#### Input for this task:

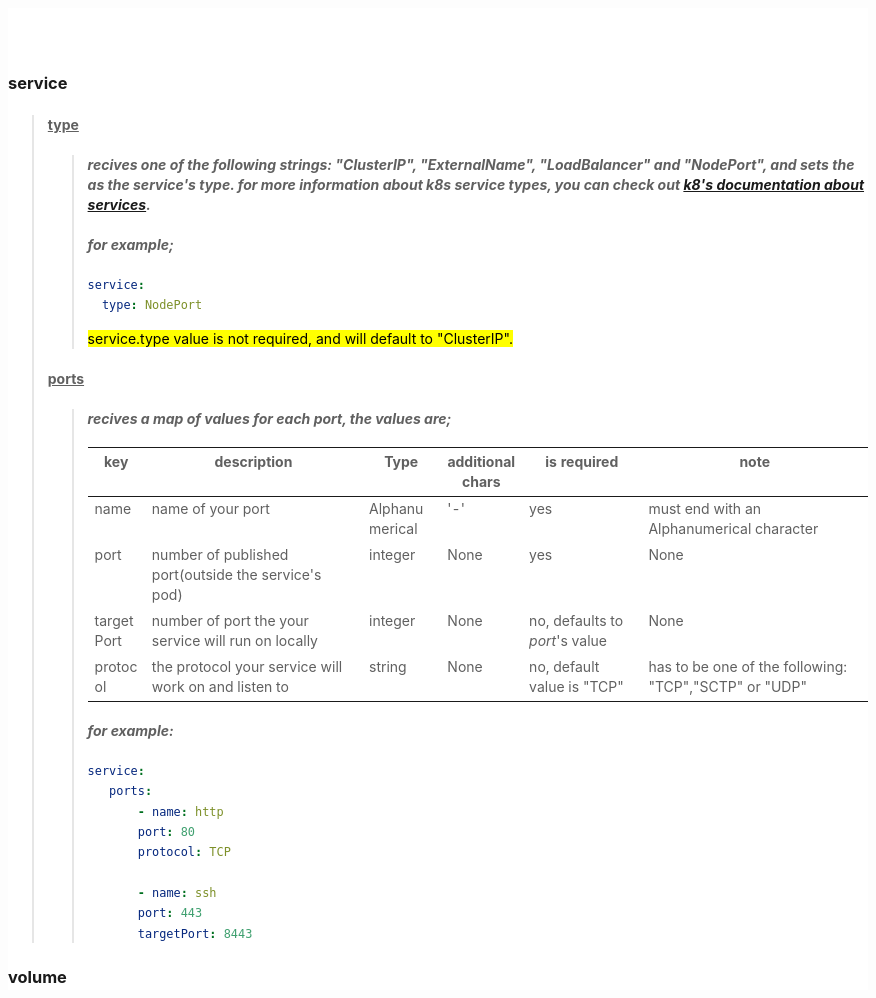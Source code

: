 <br></br>

### **service**

> #### <u>type</u>
>
> > #### _recives one of the following strings: "ClusterIP", "ExternalName", "LoadBalancer" and "NodePort", and sets the as the service's type. for more information about k8s service types, you can check out [k8's documentation about services](https://kubernetes.io/docs/concepts/services-networking/service/)._
> >
> > #### _for example;_
> >
> > ```yaml
> > service:
> >   type: NodePort
> > ```
> >
> > <mark>service.type value is not required, and will default to "ClusterIP".</mark>
>
> #### <u>ports</u>
>
> > #### _recives a map of values for each port, the values are;_
> >
> > | key        | description                                          | Type           | additional chars | is required                    | note                                                  |
> > | ---------- | ---------------------------------------------------- | -------------- | ---------------- | ------------------------------ | ----------------------------------------------------- |
> > | name       | name of your port                                    | Alphanumerical | '-'              | yes                            | must end with an Alphanumerical character             |
> > | port       | number of published port(outside the service's pod)  | integer        | None             | yes                            | None                                                  |
> > | targetPort | number of port the your service will run on locally  | integer        | None             | no, defaults to _port_'s value | None                                                  |
> > | protocol   | the protocol your service will work on and listen to | string         | None             | no, default value is "TCP"     | has to be one of the following: "TCP","SCTP" or "UDP" |
> >
> > #### _for example:_
> >
> > ```yaml
> > service:
> >    ports:
> >        - name: http
> >        port: 80
> >        protocol: TCP
> >
> >        - name: ssh
> >        port: 443
> >        targetPort: 8443
> > ```

### **volume**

#### What you need to do:
Repeat the data exactly, dropping every picture it holds.

#### Answer space:
Source code

: <br></br>

### **service**

> #### <u>type</u>
>
> > #### _recives one of the following strings: "ClusterIP", "ExternalName", "LoadBalancer" and "NodePort", and sets the as the service's type. for more information about k8s service types, you can check out [k8's documentation about services](https://kubernetes.io/docs/concepts/services-networking/service/)._
> >
> > #### _for example;_
> >
> > ```yaml
> > service:
> >   type: NodePort
> > ```
> >
> > <mark>service.type value is not required, and will default to "ClusterIP".</mark>
>
> #### <u>ports</u>
>
> > #### _recives a map of values for each port, the values are;_
> >
> > | key        | description                                          | Type           | additional chars | is required                    | note                                                  |
> > | ---------- | ---------------------------------------------------- | -------------- | ---------------- | ------------------------------ | ----------------------------------------------------- |
> > | name       | name of your port                                    | Alphanumerical | '-'              | yes                            | must end with an Alphanumerical character             |
> > | port       | number of published port(outside the service's pod)  | integer        | None             | yes                            | None                                                  |
> > | targetPort | number of port the your service will run on locally  | integer        | None             | no, defaults to _port_'s value | None                                                  |
> > | protocol   | the protocol your service will work on and listen to | string         | None             | no, default value is "TCP"     | has to be one of the following: "TCP","SCTP" or "UDP" |
> >
> > #### _for example:_
> >
> > ```yaml
> > service:
> >    ports:
> >        - name: http
> >        port: 80
> >        protocol: TCP
> >
> >        - name: ssh
> >        port: 443
> >        targetPort: 8443
> > ```

### **volume**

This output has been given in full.